Framing the Dialogue

Posts Tagged ‘susan wittig albert’

Wormwood

The latest novel in Susan Wittig Albert’s China Bayles mystery novel leaves behind her usual cast when China travels to Kentucky to visit a Shaker Village.  In Wormwood, Albert alternates between two stories, both involving intrigue, love, theft, and murder.  In the main story, China Bayles travels with a friend to investigate shady dealings at a historic Shaker Village. 

It isn’t too long before China finds a body.  This is a good, light mystery as you would expect from an Albert book.  What I thought was a nice component of the novel was the parallel story that takes place in the same Shaker Village, but a hundred years earlier.  I had heard of Shaker furniture, but did not know anything about the people.  A deeply religious and chaste people, their story also involved intrigue, love, theft and murder. 

Nightshade

The sixteenth in the China Bayles series, Nightshade is probably my least favorite.  Nightshade takes up a storyline started in earlier books regarding China’s absentee father and the circumstances surrounding his death.  As with all of her books, you do not have to have read the others to enjoy this Nightshade, but I found Susan Wittig Albert’s efforts to bring the reader up to speed a little clumsy and distracting in this book. 
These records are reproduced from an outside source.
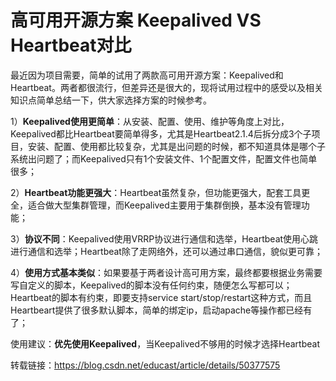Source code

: # 高可用开源方案 Keepalived VS Heartbeat对比

最近因为项目需要，简单的试用了两款高可用开源方案：Keepalived和Heartbeat。两者都很流行，但差异还是很大的，现将试用过程中的感受以及相关知识点简单总结一下，供大家选择方案的时候参考。

1）**Keepalived使用更简单**：从安装、配置、使用、维护等角度上对比，Keepalived都比Heartbeat要简单得多，尤其是Heartbeat2.1.4后拆分成3个子项目，安装、配置、使用都比较复杂，尤其是出问题的时候，都不知道具体是哪个子系统出问题了；而Keepalived只有1个安装文件、1个配置文件，配置文件也简单很多；

2）**Heartbeat功能更强大**：Heartbeat虽然复杂，但功能更强大，配套工具更全，适合做大型集群管理，而Keepalived主要用于集群倒换，基本没有管理功能；

3）**协议不同**：Keepalived使用VRRP协议进行通信和选举，Heartbeat使用心跳进行通信和选举；Heartbeat除了走网络外，还可以通过串口通信，貌似更可靠；

4）**使用方式基本类似**：如果要基于两者设计高可用方案，最终都要根据业务需要写自定义的脚本，Keepalived的脚本没有任何约束，随便怎么写都可以；Heartbeat的脚本有约束，即要支持service start/stop/restart这种方式，而且Heartbeart提供了很多默认脚本，简单的绑定ip，启动apache等操作都已经有了；

使用建议：**优先使用Keepalived**，当Keepalived不够用的时候才选择Heartbeat

转载链接：https://blog.csdn.net/educast/article/details/50377575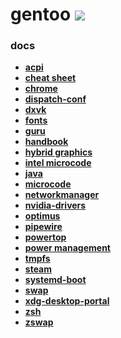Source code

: # gentoo [![](https://img.shields.io/badge/version-0.0.1-green.svg)]()
### docs
- [__acpi__][url-acpi]
- [__cheat sheet__][url-cheat-sheet]
- [__chrome__][url-chrome]
- [__dispatch-conf__][url-dispatch-conf]
- [__dxvk__][url-dxvk]
- [__fonts__][url-fonts]
- [__guru__][url-guru]
- [__handbook__][url-handbook-amd64]
- [__hybrid graphics__][url-hybrid-graphics]
- [__intel microcode__][url-intel-microcode]
- [__java__][url-java]
- [__microcode__][url-microcode]
- [__networkmanager__][url-networkmanager]
- [__nvidia-drivers__][url-nvidia-drivers]
- [__optimus__][url-optimus]
- [__pipewire__][url-pipewire]
- [__powertop__][url-powertop]
- [__power management__][url-power-management]
- [__tmpfs__][url-portage-tmpdir-tmpfs]
- [__steam__][url-steam]
- [__systemd-boot__][url-systemd-boot]
- [__swap__][url-swap]
- [__xdg-desktop-portal__][url-xdg-desktop-portal]
- [__zsh__][url-zsh]
- [__zswap__][url-zswap]

<!-- modules -->
[url-acpi-module]: <https://github.com/librazhd7/gentoo/tree/main/etc/acpi/>

<!-- docs -->
[url-acpi]: <https://wiki.gentoo.org/wiki/ACPI>
[url-cheat-sheet]: <https://wiki.gentoo.org/wiki/Gentoo_Cheat_Sheet>
[url-chrome]: <https://wiki.gentoo.org/wiki/Chrome>
[url-dispatch-conf]: <https://wiki.gentoo.org/wiki/Dispatch-conf>
[url-dxvk]: <https://github.com/doitsujin/dxvk>
[url-fonts]: <https://wiki.gentoo.org/wiki/Fonts>
[url-guru]: <https://wiki.gentoo.org/wiki/Project:GURU>
[url-handbook-amd64]: <https://wiki.gentoo.org/wiki/Handbook:AMD64>
[url-hybrid-graphics]: <https://wiki.gentoo.org/wiki/Hybrid_graphics>
[url-intel-microcode]: <https://wiki.gentoo.org/wiki/Intel_microcode>
[url-java]: <https://wiki.gentoo.org/wiki/Java>
[url-microcode]: <https://wiki.gentoo.org/wiki/Microcode>
[url-networkmanager]: <https://wiki.gentoo.org/wiki/NetworkManager>
[url-nvidia-drivers]: <https://wiki.gentoo.org/wiki/NVIDIA/nvidia-drivers>
[url-optimus]: <https://wiki.gentoo.org/wiki/NVIDIA/Optimus>
[url-pipewire]: <https://wiki.gentoo.org/wiki/PipeWire>
[url-powertop]: <https://wiki.gentoo.org/wiki/PowerTOP>
[url-power-management]: <https://wiki.gentoo.org/wiki/Power_management>
[url-portage-tmpdir-tmpfs]: <https://wiki.gentoo.org/wiki/Portage_TMPDIR_on_tmpfs>
[url-steam]: <https://wiki.gentoo.org/wiki/Steam>
[url-systemd-boot]: <https://wiki.gentoo.org/wiki/Systemd/systemd-boot>
[url-swap]: <https://wiki.gentoo.org/wiki/Swap>
[url-xdg-desktop-portal]: <https://wiki.gentoo.org/wiki/XDG/xdg-desktop-portal>
[url-zsh]: <https://wiki.gentoo.org/wiki/Zsh>
[url-zswap]: <https://wiki.gentoo.org/wiki/Zswap>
Nightshade is still an interesting book, however, if you have not read any of the others in the mystery series, read one of those first.

Spanish Dagger

“Spanish dagger is one of the many folk names for that striking, statuesque plant, Yucca glauca…Spanish dagger can be seen along roadsides, in pastures and meadows, and across the arid plains.  A plant of great and varied utility in many native cultures, it has supplied food, drink, medicine, clothing, footwear, and even construction materials.”

Spanish Dagger is also another in the bestselling series of China Bayles mysteries.  I have enjoyed these novels throughout the years as China Bayles and her friends solve murders.  They are  light, relaxing reads.  Author Susan Wittig Albert avoids graphic descriptions of violence so if you are the least be squeamish this is a novel for you.